**Given information:**
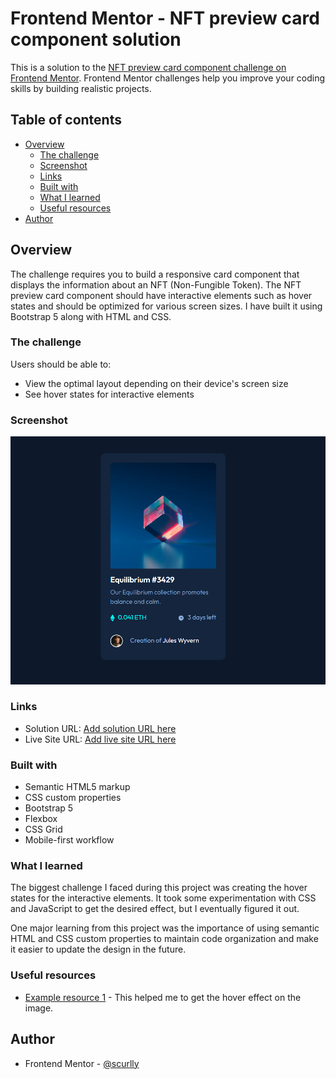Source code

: # Frontend Mentor - NFT preview card component solution

This is a solution to the [NFT preview card component challenge on Frontend Mentor](https://www.frontendmentor.io/challenges/nft-preview-card-component-SbdUL_w0U). Frontend Mentor challenges help you improve your coding skills by building realistic projects. 

## Table of contents

- [Overview](#overview)
  - [The challenge](#the-challenge)
  - [Screenshot](#screenshot)
  - [Links](#links)
  - [Built with](#built-with)
  - [What I learned](#what-i-learned)
  - [Useful resources](#useful-resources)
- [Author](#author)


## Overview

The challenge requires you to build a responsive card component that displays the information about an NFT (Non-Fungible Token). The NFT preview card component should have interactive elements such as hover states and should be optimized for various screen sizes. I have built it using Bootstrap 5 along with HTML and CSS.

### The challenge

Users should be able to:

- View the optimal layout depending on their device's screen size
- See hover states for interactive elements

### Screenshot

![](./images/NFT-preview-card.png)


### Links

- Solution URL: [Add solution URL here](https://your-solution-url.com)
- Live Site URL: [Add live site URL here](https://your-live-site-url.com)

### Built with

- Semantic HTML5 markup
- CSS custom properties
- Bootstrap 5
- Flexbox
- CSS Grid
- Mobile-first workflow

### What I learned

The biggest challenge I faced during this project was creating the hover states for the interactive elements. It took some experimentation with CSS and JavaScript to get the desired effect, but I eventually figured it out.

One major learning from this project was the importance of using semantic HTML and CSS custom properties to maintain code organization and make it easier to update the design in the future.



### Useful resources

- [Example resource 1](https://www.w3schools.com/howto/howto_css_image_overlay.asp) - This helped me to get the hover effect on the image. 

## Author

- Frontend Mentor - [@scurlly](https://www.frontendmentor.io/profile/scurlly)


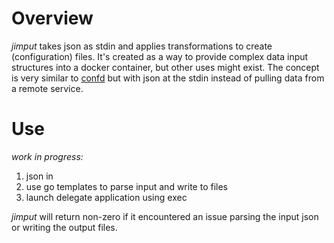 # Overview

_jimput_ takes json as stdin and applies transformations to create (configuration) files.  It's created as a way to provide complex data input structures into a docker container, but other uses might exist.
The concept is very similar to [confd](https://github.com/kelseyhightower/confd) but with json at the stdin instead of pulling data from a remote service.

# Use

_work in progress:_
1. json in
2. use go templates to parse input and write to files
3. launch delegate application using exec

_jimput_ will return non-zero if it encountered an issue parsing the input json or writing the output files.
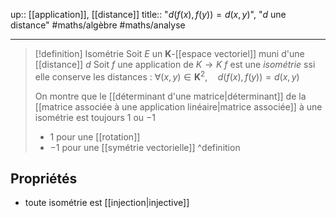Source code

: up:: [[application]], [[distance]]
title:: "$d(f(x), f(y)) = d(x, y)$", "$d$ une distance"
#maths/algèbre #maths/analyse 

---

> [!definition] Isométrie
> Soit $E$ un $\mathbf{K}$-[[espace vectoriel]] muni d'une [[distance]] $d$
> Soit $f$ une application de $K \to K$
> $f$ est une *isométrie* ssi elle conserve les distances :
> $\forall (x, y) \in \mathbf{K}^{2}, \quad d(f(x), f(y)) = d(x, y)$
> 
> On montre que le [[déterminant d'une matrice|déterminant]] de la [[matrice associée à une application linéaire|matrice associée]] à une isométrie est toujours $1$ ou $-1$
>  - $1$ pour une [[rotation]] 
>  - $-1$ pour une [[symétrie vectorielle]]
^definition

## Propriétés
 - toute isométrie est [[injection|injective]] 
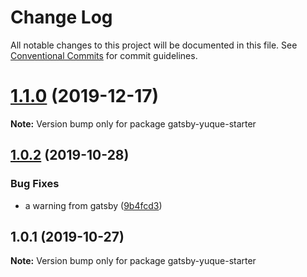# Change Log

All notable changes to this project will be documented in this file.
See [Conventional Commits](https://conventionalcommits.org) for commit guidelines.

# [1.1.0](https://github.com/Raincal/gatsby-yuque-starter/compare/gatsby-yuque-starter@1.0.2...gatsby-yuque-starter@1.1.0) (2019-12-17)

**Note:** Version bump only for package gatsby-yuque-starter





## [1.0.2](https://github.com/Raincal/gatsby-yuque-starter/compare/gatsby-yuque-starter@1.0.1...gatsby-yuque-starter@1.0.2) (2019-10-28)


### Bug Fixes

* a warning from gatsby ([9b4fcd3](https://github.com/Raincal/gatsby-yuque-starter/commit/9b4fcd353601288f162b84a16b05b00447657342))





## 1.0.1 (2019-10-27)

**Note:** Version bump only for package gatsby-yuque-starter
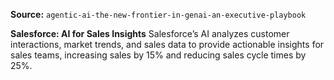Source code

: **Source:** `agentic-ai-the-new-frontier-in-genai-an-executive-playbook`

**Salesforce: AI for Sales Insights**
Salesforce’s AI analyzes customer interactions, market trends, and sales data to provide actionable insights for sales teams, increasing sales by 15% and reducing sales cycle times by 25%.
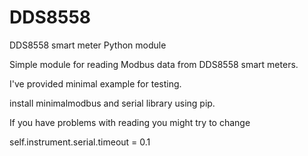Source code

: # DDS8558
DDS8558 smart meter Python module

Simple module for reading Modbus data from DDS8558 smart meters. 

I've provided minimal example for testing.

install minimalmodbus and serial library using pip. 

If you have problems with reading you might try to change 

self.instrument.serial.timeout = 0.1


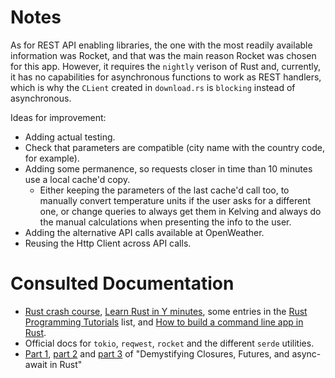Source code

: # Notes

As for REST API enabling libraries, the one with the most readily available information was Rocket, and that was the main reason Rocket was chosen for this app. However, it requires the `nightly` verison of Rust and, currently, it has no capabilities for asynchronous functions to work as REST handlers, which is why the `CLient` created in `download.rs` is `blocking` instead of asynchronous.

Ideas for improvement:

* Adding actual testing.
* Check that parameters are compatible (city name with the country code, for example).
* Adding some permanence, so requests closer in time than 10 minutes use a local cache'd copy.
  * Either keeping the parameters of the last cache'd call too, to manually convert temperature units if the user asks for a different one, or change queries to always get them in Kelving and always do the manual calculations when presenting the info to the user.
* Adding the alternative API calls available at OpenWeather.
* Reusing the Http Client across API calls.

# Consulted Documentation

* [Rust crash course](https://www.youtube.com/watch?v=zF34dRivLOw), [Learn Rust in Y minutes](https://learnxinyminutes.com/docs/rust/), some entries in the [Rust Programming Tutorials](https://www.youtube.com/playlist?list=PLVvjrrRCBy2JSHf9tGxGKJ-bYAN_uDCUL) list, and [How to build a command line app in Rust](https://www.youtube.com/watch?v=DQnLQznJK1Q).
* Official docs for `tokio`, `reqwest`, `rocket` and the different `serde` utilities.
* [Part 1](https://medium.com/swlh/demystifying-closures-futures-and-async-await-in-rust-part-1-closures-97e531e4dc50), [part 2](https://levelup.gitconnected.com/demystifying-closures-futures-and-async-await-in-rust-part-2-futures-abe95ab332a2) and [part 3](https://medium.com/@alistairisrael/demystifying-closures-futures-and-async-await-in-rust-part-3-async-await-9ed20eede7a4) of "Demystifying Closures, Futures, and async-await in Rust"
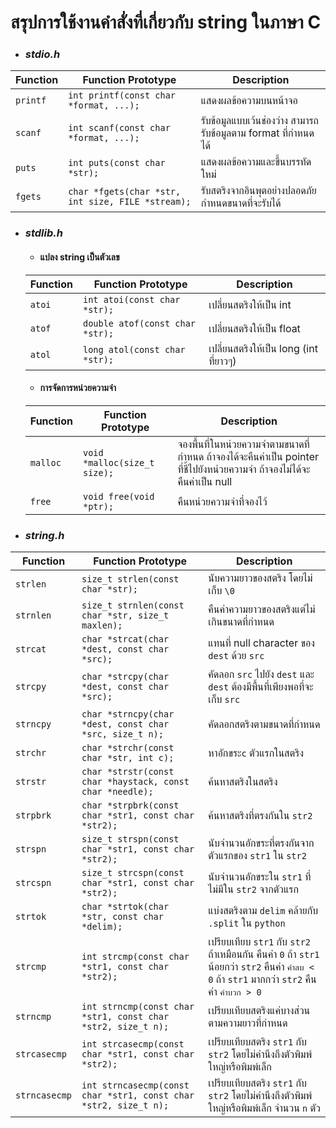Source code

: # สรุปการใช้งานคำสั่งที่เกี่ยวกับ string ในภาษา C
- ### ***stdio.h***

| Function | Function Prototype |Description |
|----------|--------------------|------------|
|`printf`|`int printf(const char *format, ...);`|แสดงผลข้อความบนหน้าจอ|
|`scanf`|`int scanf(const char *format, ...);`|รับข้อมูลแบบเว้นช่องว่าง สามารถรับข้อมูลตาม format ที่กำหนดได้|
|`puts`|`int puts(const char *str);`|แสดงผลข้อความและขึ้นบรรทัดใหม่|
|`fgets`|`char *fgets(char *str, int size, FILE *stream);`|รับสตริงจากอินพุตอย่างปลอดภัย กำหนดขนาดที่จะรับได้|

- ### ***stdlib.h***
    - #### แปลง string เป็นตัวเลข
    |Function| Function Prototype |Description |
    |----------|--------------------|------------|
    |`atoi`|`int atoi(const char *str);`|เปลี่ยนสตริงให้เป็น int|
    |`atof`|`double atof(const char *str);`|เปลี่ยนสตริงให้เป็น float|
    |`atol`|`long atol(const char *str);`|เปลี่ยนสตริงให้เป็น long (int ที่ยาวๆ)|

    
    - #### การจัดการหน่วยความจำ
    |Function| Function Prototype |Description |
    |----------|--------------------|------------|
    |`malloc`|`void *malloc(size_t size);`|จองพื้นที่ในหน่วยความจำตามขนาดที่กำหนด ถ้าจองได้จะคืนค่าเป็น pointer ที่ชี้ไปยังหน่วยความจำ ถ้าจองไม่ได้จะคืนค่าเป็น null|
    |`free`|`void free(void *ptr);`|คืนหน่วยความจำที่จองไว้|




- ### ***string.h***

| Function | Function Prototype |Description |
|----------|--------------------|------------|
|`strlen`|`size_t strlen(const char *str);`|นับความยาวของสตริง โดยไม่เก็บ `\0`|
|`strnlen`|`size_t strnlen(const char *str, size_t maxlen);	`|คืนค่าความยาวของสตริงแต่ไม่เกินขนาดที่กำหนด|
|`strcat`|`char *strcat(char *dest, const char *src);`|แทนที่ null character ของ `dest` ด้วย `src`|
|`strcpy`|`char *strcpy(char *dest, const char *src);`|คัดลอก `src` ไปยัง `dest` และ `dest` ต้องมีพื้นที่เพียงพอที่จะเก็บ `src`|
|`strncpy`|`char *strncpy(char *dest, const char *src, size_t n);`|คัดลอกสตริงตามขนาดที่กำหนด|
|`strchr`|`char *strchr(const char *str, int c);`|หาอักขระ`c` ตัวแรกในสตริง|
|`strstr`|`char *strstr(const char *haystack, const char *needle);`|ค้นหาสตริงในสตริง|
|`strpbrk`|`char *strpbrk(const char *str1, const char *str2);`|ค้นหาสตริงที่ตรงกันใน `str2`|
|`strspn`|`size_t strspn(const char *str1, const char *str2);`|นับจำนวนอักขระที่ตรงกันจากตัวแรกของ `str1` ใน `str2`|
|`strcspn`|`size_t strcspn(const char *str1, const char *str2);	`|นับจำนวนอักขระใน `str1` ที่ไม่มีใน `str2` จากตัวแรก|
|`strtok`|`char *strtok(char *str, const char *delim);`|แบ่งสตริงตาม `delim` คล้ายกับ `.split` ใน `python`|
|`strcmp`|`int strcmp(const char *str1, const char *str2);	`|เปรียบเทียบ `str1` กับ `str2` ถ้าเหมือนกัน คืนค่า `0` ถ้า `str1` น้อยกว่า `str2` คืนค่า `ค่าลบ < 0` ถ้า `str1` มากกว่า `str2` คืนค่า `ค่าบวก > 0`|
|`strncmp`|`int strncmp(const char *str1, const char *str2, size_t n);`|เปรียบเทียบสตริงแค่บางส่วนตามความยาวที่กำหนด|
|`strcasecmp`|`int strcasecmp(const char *str1, const char *str2);`|เปรียบเทียบสตริง `str1` กับ `str2` โดยไม่คำนึงถึงตัวพิมพ์ใหญ่หรือพิมพ์เล็ก|
|`strncasecmp`|`int strncasecmp(const char *str1, const char *str2, size_t n);`|เปรียบเทียบสตริง `str1` กับ `str2` โดยไม่คำนึงถึงตัวพิมพ์ใหญ่หรือพิมพ์เล็ก จำนวน `n` ตัว|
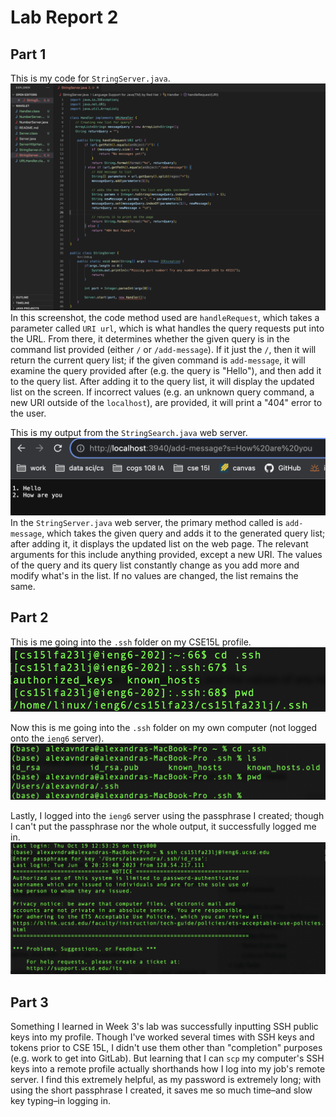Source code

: # Lab Report 2
## Part 1
This is my code for `StringServer.java`. ![Code for `StringServer.java`](lab2-assets/string-server-entire-code.png)
In this screenshot, the code method used are `handleRequest`, which takes a parameter called `URI url`, which is what handles the query requests put into the URL. From there, it determines whether the given query is in the command list provided (either `/` or `/add-message`). If it just the `/`, then it will return the current query list; if the given command is `add-message`, it will examine the query provided after (e.g. the query is "Hello"), and then add it to the query list. After adding it to the query list, it will display the updated list on the screen. If incorrect values (e.g. an unknown query command, a new URI outside of the `localhost`), are provided, it will print a "404" error to the user.

This is my output from the `StringSearch.java` web server. ![Output from `StringServer.java`](lab2-assets/string-server-output.png)
In the `StringServer.java` web server, the primary method called is `add-message`, which takes the given query and adds it to the generated query list; after adding it, it displays the updated list on the web page. The relevant arguments for this include anything provided, except a new URI. The values of the query and its query list constantly change as you add more and modify what's in the list. If no values are changed, the list remains the same.

## Part 2
This is me going into the `.ssh` folder on my CSE15L profile. ![Location of SSH keys on my CSE15L profile](lab2-assets/on-remote.png)

Now this is me going into the `.ssh` folder on my own computer (not logged onto the `ieng6` server). ![Location of SSH keys on my own computer](lab2-assets/on-desktop.png)

Lastly, I logged into the `ieng6` server using the passphrase I created; though I can't put the passphrase nor the whole output, it successfully logged me in. ![Logging into the SSH tunnel with passphrase](lab2-assets/going-into-ssh.png)

## Part 3
Something I learned in Week 3's lab was successfully inputting SSH public keys into my profile. Though I've worked several times with SSH keys and tokens prior to CSE 15L, I didn't use them other than "completion" purposes (e.g. work to get into GitLab). But learning that I can `scp` my computer's SSH keys into a remote profile actually shorthands how I log into my job's remote server. I find this extremely helpful, as my password is extremely long; with using the short passphrase I created, it saves me so much time–and slow key typing–in logging in.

**Task description:**
Each line of the data that contains "compare" should be counted; please give only the number.

**Task response:**
2